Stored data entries
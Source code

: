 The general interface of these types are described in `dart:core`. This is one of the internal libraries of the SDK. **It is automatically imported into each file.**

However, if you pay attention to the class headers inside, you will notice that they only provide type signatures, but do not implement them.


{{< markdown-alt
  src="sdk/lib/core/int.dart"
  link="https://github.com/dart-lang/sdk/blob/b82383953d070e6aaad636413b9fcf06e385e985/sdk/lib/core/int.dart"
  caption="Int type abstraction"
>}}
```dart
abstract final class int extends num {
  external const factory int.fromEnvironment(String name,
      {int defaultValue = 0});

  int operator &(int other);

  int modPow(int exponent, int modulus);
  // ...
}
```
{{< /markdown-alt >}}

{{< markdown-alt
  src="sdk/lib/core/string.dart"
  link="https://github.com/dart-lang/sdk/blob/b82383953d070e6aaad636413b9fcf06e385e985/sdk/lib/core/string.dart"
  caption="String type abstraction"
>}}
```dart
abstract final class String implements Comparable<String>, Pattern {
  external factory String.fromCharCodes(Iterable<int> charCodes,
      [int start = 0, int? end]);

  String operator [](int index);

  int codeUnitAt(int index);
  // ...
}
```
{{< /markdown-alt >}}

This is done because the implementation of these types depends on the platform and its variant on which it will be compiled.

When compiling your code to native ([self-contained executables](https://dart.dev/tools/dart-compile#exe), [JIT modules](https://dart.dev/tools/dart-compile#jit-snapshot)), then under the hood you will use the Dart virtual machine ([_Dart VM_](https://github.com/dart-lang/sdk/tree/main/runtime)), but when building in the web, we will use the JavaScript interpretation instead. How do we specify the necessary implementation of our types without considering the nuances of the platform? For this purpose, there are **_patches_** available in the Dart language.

...

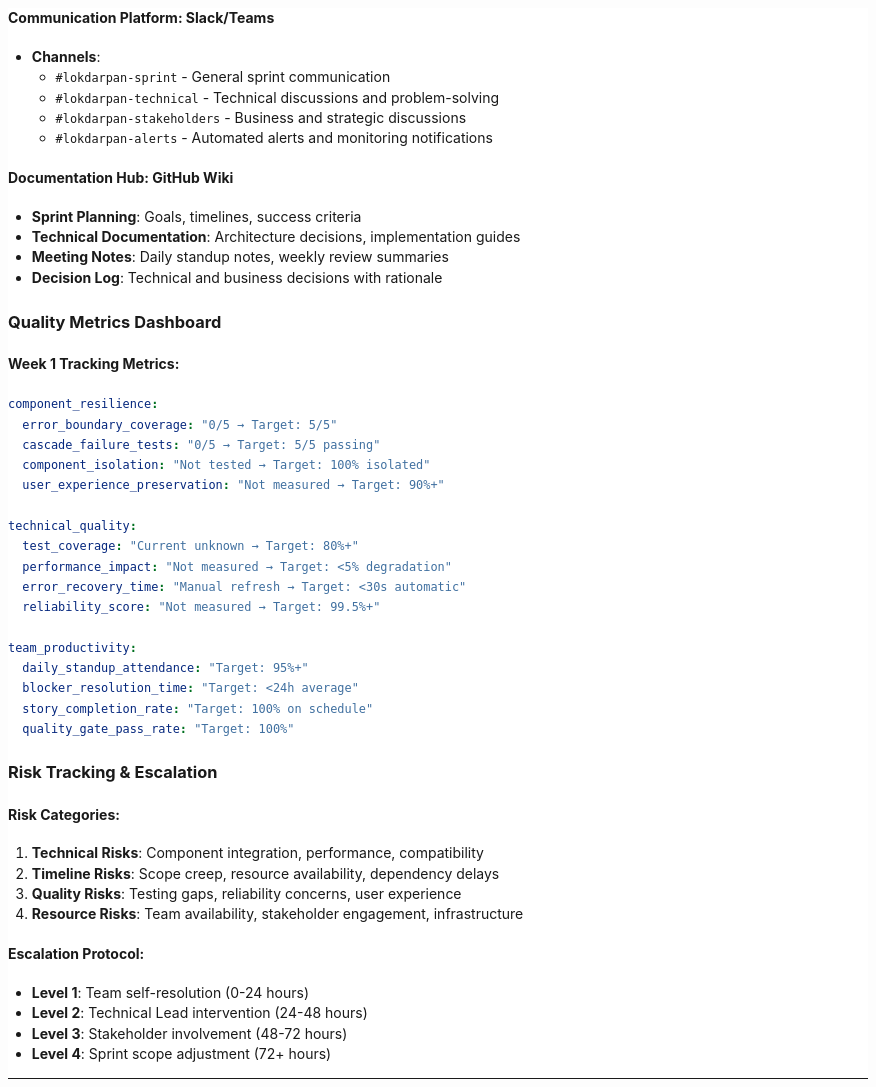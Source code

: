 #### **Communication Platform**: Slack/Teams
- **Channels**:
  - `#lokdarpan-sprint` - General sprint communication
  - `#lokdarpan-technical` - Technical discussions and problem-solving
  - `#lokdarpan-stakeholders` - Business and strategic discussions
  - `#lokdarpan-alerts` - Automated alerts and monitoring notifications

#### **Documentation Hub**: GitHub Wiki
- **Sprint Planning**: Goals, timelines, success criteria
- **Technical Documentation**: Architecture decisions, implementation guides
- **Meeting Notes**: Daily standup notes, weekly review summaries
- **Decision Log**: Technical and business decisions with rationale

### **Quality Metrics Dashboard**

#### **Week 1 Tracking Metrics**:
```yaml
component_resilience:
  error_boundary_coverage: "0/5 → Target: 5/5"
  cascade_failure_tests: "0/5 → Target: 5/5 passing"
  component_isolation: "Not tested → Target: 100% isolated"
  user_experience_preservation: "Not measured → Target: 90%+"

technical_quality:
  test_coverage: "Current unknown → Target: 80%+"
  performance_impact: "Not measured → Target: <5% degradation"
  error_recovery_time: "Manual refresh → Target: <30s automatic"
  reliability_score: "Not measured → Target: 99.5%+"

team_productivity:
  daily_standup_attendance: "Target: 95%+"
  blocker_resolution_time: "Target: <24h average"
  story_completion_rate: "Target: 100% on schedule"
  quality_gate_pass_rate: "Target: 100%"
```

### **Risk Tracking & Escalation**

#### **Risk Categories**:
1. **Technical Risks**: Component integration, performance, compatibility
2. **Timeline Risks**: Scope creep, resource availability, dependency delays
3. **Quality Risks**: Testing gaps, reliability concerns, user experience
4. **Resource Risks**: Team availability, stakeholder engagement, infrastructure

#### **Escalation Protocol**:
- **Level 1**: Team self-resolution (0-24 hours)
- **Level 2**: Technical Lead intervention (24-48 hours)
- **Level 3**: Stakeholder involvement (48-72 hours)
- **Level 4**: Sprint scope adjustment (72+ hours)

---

...

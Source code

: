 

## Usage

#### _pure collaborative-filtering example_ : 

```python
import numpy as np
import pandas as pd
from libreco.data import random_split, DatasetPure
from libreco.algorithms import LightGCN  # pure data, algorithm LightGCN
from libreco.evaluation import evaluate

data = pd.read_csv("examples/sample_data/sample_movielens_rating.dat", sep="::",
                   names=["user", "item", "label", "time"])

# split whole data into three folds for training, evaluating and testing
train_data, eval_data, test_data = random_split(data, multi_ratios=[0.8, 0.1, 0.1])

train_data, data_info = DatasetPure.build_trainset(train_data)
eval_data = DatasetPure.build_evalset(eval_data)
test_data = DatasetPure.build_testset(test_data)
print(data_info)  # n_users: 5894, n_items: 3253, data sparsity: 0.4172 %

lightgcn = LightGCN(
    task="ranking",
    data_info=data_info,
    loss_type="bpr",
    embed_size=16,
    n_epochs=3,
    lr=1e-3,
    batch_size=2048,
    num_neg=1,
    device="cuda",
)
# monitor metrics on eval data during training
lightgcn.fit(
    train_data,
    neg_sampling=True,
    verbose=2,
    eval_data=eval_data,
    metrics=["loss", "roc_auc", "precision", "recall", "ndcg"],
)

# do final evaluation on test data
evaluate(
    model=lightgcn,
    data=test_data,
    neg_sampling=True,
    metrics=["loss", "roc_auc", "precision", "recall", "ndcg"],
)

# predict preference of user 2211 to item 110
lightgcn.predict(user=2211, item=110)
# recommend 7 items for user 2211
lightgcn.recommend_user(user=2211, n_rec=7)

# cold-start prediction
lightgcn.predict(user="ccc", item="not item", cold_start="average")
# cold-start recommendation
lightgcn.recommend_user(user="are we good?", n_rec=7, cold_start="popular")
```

EXERCISE
From the entries, copy out each line containing the word "will".

RESPONSE TO THE EXERCISE
However, if you pay attention to the class headers inside, you will notice that they only provide type signatures, but do not implement them.
This is done because the implementation of these types depends on the platform and its variant on which it will be compiled.
When compiling your code to native ([self-contained executables](https://dart.dev/tools/dart-compile#exe), [JIT modules](https://dart.dev/tools/dart-compile#jit-snapshot)), then under the hood you will use the Dart virtual machine ([_Dart VM_](https://github.com/dart-lang/sdk/tree/main/runtime)), but when building in the web, we will use the JavaScript interpretation instead. How do we specify the necessary implementation of our types without considering the nuances of the platform? For this purpose, there are **_patches_** available in the Dart language.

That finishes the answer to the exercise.